The Imperfectionists, by Tom Rachman   no comments

Posted at 11:29 pm in Book review

Tom Rachman’s The Imperfectionists is that rare thing in fiction, a novel set within an office. The office in question belongs to a fading international newspaper in Rome whose rather fractious employees are seemingly united only by their occasionally grudging dedication to the paper.  Each chapter is told from the point of view of a different member of the staff–from Editor to CFO–plus a section about a reader.

The stories are all tragicomic in their own ways, perhaps reflecting the gloom hanging over the newspaper industry these days. The reader, Ornella de Monterrecchi, is particularly memorable: feeling compelled to read each edition completely, she is now fifteen years behind, and has banned all modern technology and news-conveying devices from her house so as not to encounter any plot spoilers. Ornella’s son Dario, though he does not merit a chapter of his own, weaves in a pleasantly conniving fashion through the other characters’ lives.

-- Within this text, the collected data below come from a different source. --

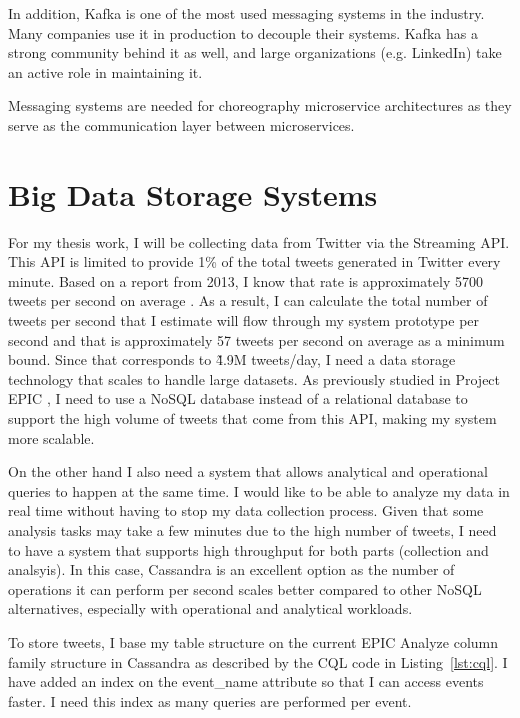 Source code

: In addition, Kafka is one of the most used messaging systems in the industry. Many companies use it in production to decouple their systems. Kafka has a strong community behind it as well, and large organizations (e.g. LinkedIn) take an active role in maintaining it.

Messaging systems are needed for choreography microservice architectures as they serve as the communication layer between microservices.

\section{Big Data Storage Systems}

For my thesis work, I  will be collecting data from Twitter via the Streaming API. This API is limited to provide 1\% of the total tweets generated in Twitter every minute. Based on a report from 2013, I know that rate is approximately 5700 tweets per second on average \parencite{tweetsRecord}. As a result, I can calculate the total number of tweets per second that I estimate will flow through my system prototype per second and that is approximately 57 tweets per second on average as a minimum bound. Since that corresponds to \~4.9M tweets/day, I need a data storage technology that scales to handle large datasets. As previously studied in Project EPIC \parencite{oopsla12}, I need to use a NoSQL database instead of a relational database to support the high volume of tweets that come from this API, making my system more scalable.

On the other hand I also need a system that allows analytical and operational queries to happen at the same time. I would like to be able to analyze my data in real time without having to stop my data collection process. Given that some analysis tasks may take a few minutes due to the high number of tweets, I need to have a system that supports high throughput for both parts (collection and analsyis). In this case, Cassandra is an excellent option as the number of operations it can perform per second scales better compared to other NoSQL alternatives, especially with operational and analytical workloads.

To store tweets, I base my table structure on the current EPIC Analyze column family structure in Cassandra as described by the CQL code in Listing~\ref{lst:cql}. I have added an index on the event\_name attribute so that I can access events faster. I need this index as many queries are performed per event.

The longer sections are interspersed with a history of the paper, which was founded by an American millionaire industrialist fifty years earlier, for somewhat mysterious reasons. These become clear at the end, in a genuinely elegant resolution. The Imperfectionists paints incisive portraits of both the state of the newspaper industry and some highly memorable characters. Brilliant and un-putdownable: a terrific first novel.